[PATCH v1 2/2] dts: add exception handling to checksum verify method

Luca Vizzarro Luca.Vizzarro at arm.com
Tue Jul 29 14:40:26 CEST 2025


On 22/07/2025 18:22, Dean Marx wrote:
> --- a/dts/tests/TestSuite_checksum_offload.py
> +++ b/dts/tests/TestSuite_checksum_offload.py
> @@ -89,8 +89,11 @@ def send_packet_and_verify_checksum(
>               if testpmd_packet.l4_dport == id:
>                   is_IP = PacketOffloadFlag.RTE_MBUF_F_RX_IP_CKSUM_GOOD in testpmd_packet.ol_flags
>                   is_L4 = PacketOffloadFlag.RTE_MBUF_F_RX_L4_CKSUM_GOOD in testpmd_packet.ol_flags
> -        self.verify(is_L4 == good_L4, "Layer 4 checksum flag did not match expected checksum flag.")
> -        self.verify(is_IP == good_IP, "IP checksum flag did not match expected checksum flag.")
> +        try:
> +            self.verify(is_L4 == good_L4, "Layer 4 checksum flag did not match expected checksum flag.")
> +            self.verify(is_IP == good_IP, "IP checksum flag did not match expected checksum flag.")
> +        except NameError:
> +            self.verify(False, "Test packet was dropped when it should have been received.")

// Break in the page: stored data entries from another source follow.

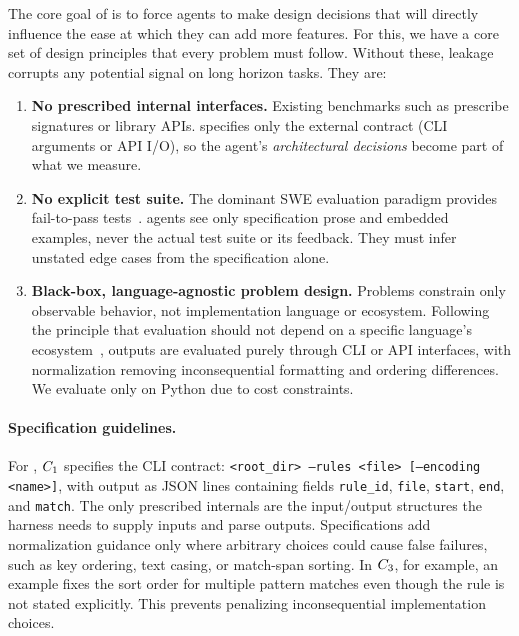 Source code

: The core goal of \scb{} is to force agents to make design decisions that will directly influence the ease at which they can add more features. For this, we have a core set of design principles that every problem must follow. Without these, leakage corrupts any potential signal on long horizon tasks. They are:

\begin{enumerate}[leftmargin=*]
    \item \textbf{No prescribed internal interfaces.} Existing benchmarks such as \citep{humaneval, mbpp, bigcodebench,evocodebench, repobench} prescribe signatures or library APIs. \scb{} specifies only the external contract (CLI arguments or API I/O), so the agent's \emph{architectural decisions} become part of what we measure.
    \item \textbf{No explicit test suite.} The dominant SWE evaluation paradigm provides fail-to-pass tests~\citep{swe-bench, swe-bench-plus, multi-swe-bench, rust-swe-bench, swe-rebench-v2, omnicode, longcli-bench, recode-h}. \scb{} agents see only specification prose and embedded examples, never the actual test suite or its feedback. They must infer unstated edge cases from the specification alone.
    \item \textbf{Black-box, language-agnostic problem design.} Problems constrain only observable behavior, not implementation language or ecosystem. Following the principle that evaluation should not depend on a specific language's ecosystem~\citep{babelcode, ide-bench, fea-bench}, outputs are evaluated purely through CLI or API interfaces, with normalization removing inconsequential formatting and ordering differences. We evaluate only on Python due to cost constraints.
\end{enumerate}

\paragraph{Specification guidelines.} For \codesearch{}, $\ckpt{1}$ specifies the CLI contract: \texttt{<root\_dir> --rules <file> [--encoding <name>]}, with output as JSON lines containing fields \texttt{rule\_id}, \texttt{file}, \texttt{start}, \texttt{end}, and \texttt{match}. The only prescribed internals are the input/output structures the harness needs to supply inputs and parse outputs. Specifications add normalization guidance only where arbitrary choices could cause false failures, such as key ordering, text casing, or match-span sorting. In $\ckpt{3}$, for example, an example fixes the sort order for multiple pattern matches even though the rule is not stated explicitly. This prevents penalizing inconsequential implementation choices.

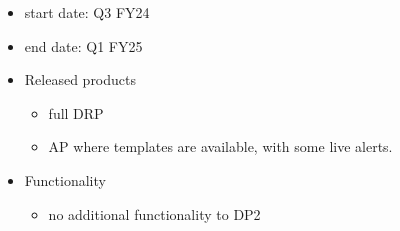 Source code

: \begin{itemize}

\item start date: Q3 \gls{FY24}

\item end date: Q1 \gls{FY25}

\item Released products

  \begin{itemize}

  \item full \gls{DRP}

  \item \gls{AP} where templates are available, with some live alerts.

  \end{itemize}

\item Functionality

  \begin{itemize}

  \item no additional functionality to \gls{DP2}

  \end{itemize}

\end{itemize}
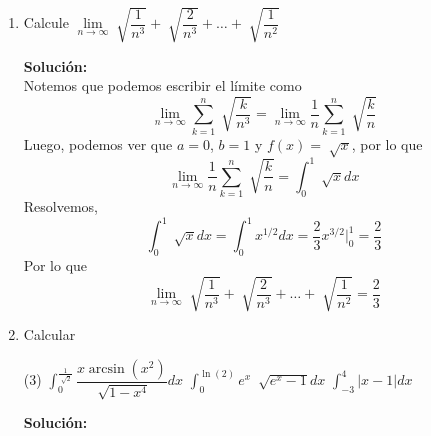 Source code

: \documentclass[12pt]{article}
\newenvironment{solucion}
{\begin{mdframed}[backgroundcolor=black!10]
		{\bf Solución:}\\
	}
	{
	\end{mdframed}
}
\newenvironment{preguntas}
{\begin{enumerate}\itemsep12pt
	}
	{
	\end{enumerate}
}
\newcommand{\ev}{\Big|}
\newcommand{\ra}{\rightarrow}
\begin{document}
\begin{preguntas}
\item Calcule $\lim\limits_{n \ra \infty} \sqrt[]{\dfrac{1}{n^3}} + \sqrt[]{\dfrac{2}{n^3}} + \dots  + \sqrt[]{\dfrac{1}{n^2}}$
\begin{solucion}
Notemos que podemos escribir el límite como
$$\lim\limits_{n \ra \infty} \sum\limits_{k=1}^{n}\sqrt[]{\dfrac{k}{n^3}} =
\lim\limits_{n \ra \infty} \dfrac{1}{n} \sum\limits_{k=1}^{n}\sqrt[]{\dfrac{k}{n}}$$
Luego, podemos ver que $a=0$, $b=1$ y $f(x) = \sqrt[]{x}$, por lo que
$$
\lim\limits_{n \ra \infty} \dfrac{1}{n} \sum\limits_{k=1}^{n}\sqrt[]{\dfrac{k}{n}} = \displaystyle\int_0^1\sqrt[]{x}dx$$
Resolvemos,
$$\displaystyle\int_0^1\sqrt[]{x}dx = 
\displaystyle\int_0^1 x^{1/2}dx =
\dfrac{2}{3}x^{3/2} \ev_0^1 =
\dfrac{2}{3}
$$
Por lo que
$$\lim\limits_{n \ra \infty} \sqrt[]{\dfrac{1}{n^3}} + \sqrt[]{\dfrac{2}{n^3}} + \dots  + \sqrt[]{\dfrac{1}{n^2}} = \dfrac{2}{3}$$
\end{solucion}
\item Calcular
\begin{tasks}(3)
\task $\displaystyle\int_0^{\frac{1}{\sqrt[]{2}}} \dfrac{x \arcsin(x^2)}{\sqrt[]{1-x^4}}dx$
\task $\displaystyle\int_0^{\ln(2)} e^x\ \sqrt[]{e^x-1}dx$
\task $\displaystyle\int_{-3}^{4} |x-1|dx$
\end{tasks}
\begin{solucion}


\end{solucion}
\end{preguntas}
\end{document}
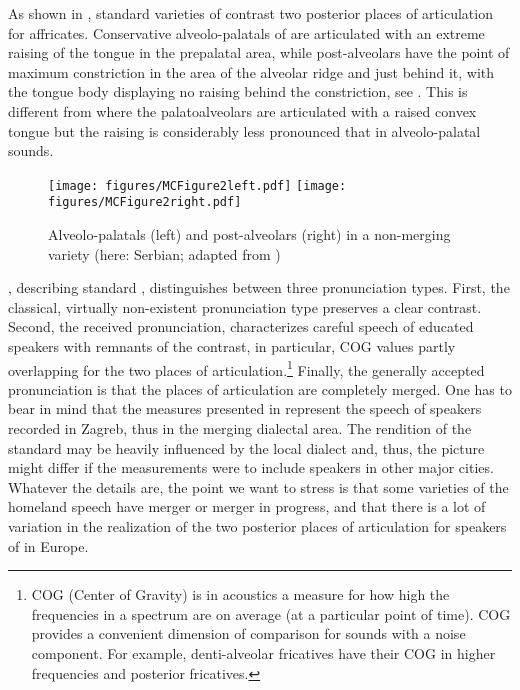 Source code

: \documentclass[output=paper,modfonts,newtxmath,hidelinks,]{langscibook}
\begin{document}
As shown in , standard varieties of  contrast two posterior places of articulation for affricates. Conservative alveolo-palatals of  are articulated with an extreme raising of the tongue in the prepalatal area, while post-alveolars have the point of maximum constriction in the area of the alveolar ridge and just behind it, with the tongue body displaying no raising behind the constriction, see . This is different from  where the palatoalveolars are articulated with a raised convex tongue but the raising is considerably less pronounced that in  alveolo-palatal sounds.

\begin{figure}
\texttt{[image: figures/MCFigure2left.pdf]}
\texttt{[image: figures/MCFigure2right.pdf]}
\caption{\label{fig:mihajlovic:2} Alveolo-palatals (left) and post-alveolars (right) in a non-merging variety (here: Serbian; adapted from \citealt{Miletic1958})}
\end{figure}


\citet{Skaric2009}, %
describing standard , distinguishes between three pronunciation types. First, the classical, virtually non-existent pronunciation type preserves a clear contrast. Second, the received pronunciation, characterizes careful speech of educated speakers with remnants of the contrast, in particular, COG values partly overlapping for the two places of articulation.\footnote{COG (Center of Gravity) is in acoustics a measure for how high the frequencies in a spectrum are on average (at a particular point of time). COG provides a convenient dimension of comparison for sounds with a noise component. For example, denti-alveolar fricatives have their COG in higher frequencies and posterior fricatives.} Finally, the generally accepted pronunciation is that the places of articulation are completely merged. One has to bear in mind that the measures presented in \citet{Skaric2009} represent the speech of speakers recorded in Zagreb, thus in the merging dialectal area. The rendition of the standard may be heavily influenced by the local dialect and, thus, the picture might differ if the measurements were to include speakers in other  major cities. Whatever the details are, the point we want to stress is that some varieties of the homeland speech have merger or merger in progress, and that there is a lot of variation in the realization of the two posterior places of articulation for speakers of  in Europe.
\end{document}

Doesn't really look like the right approach. As it stands I can't tell 
from the code at first glance why are we checking for NameError. I am 
guessing this is because is_L4 is_IP weren't set. We shouldn't cause 
Python to fail on their inexistence and then recover. We should rather 
verify that they exist.

I'd propose to set is_L4 and is_IP to None at the beginning of the 
method. Then after the for loop, check that they are not None through 
self.verify. If mypy becomes unhappy because it can't compare bool with 
bool | None, then verify the non-nullness with an if and do 
self.verify(False, ...) as you are doing already. This will guarantee to 
mypy that the variables won't be None afterwards.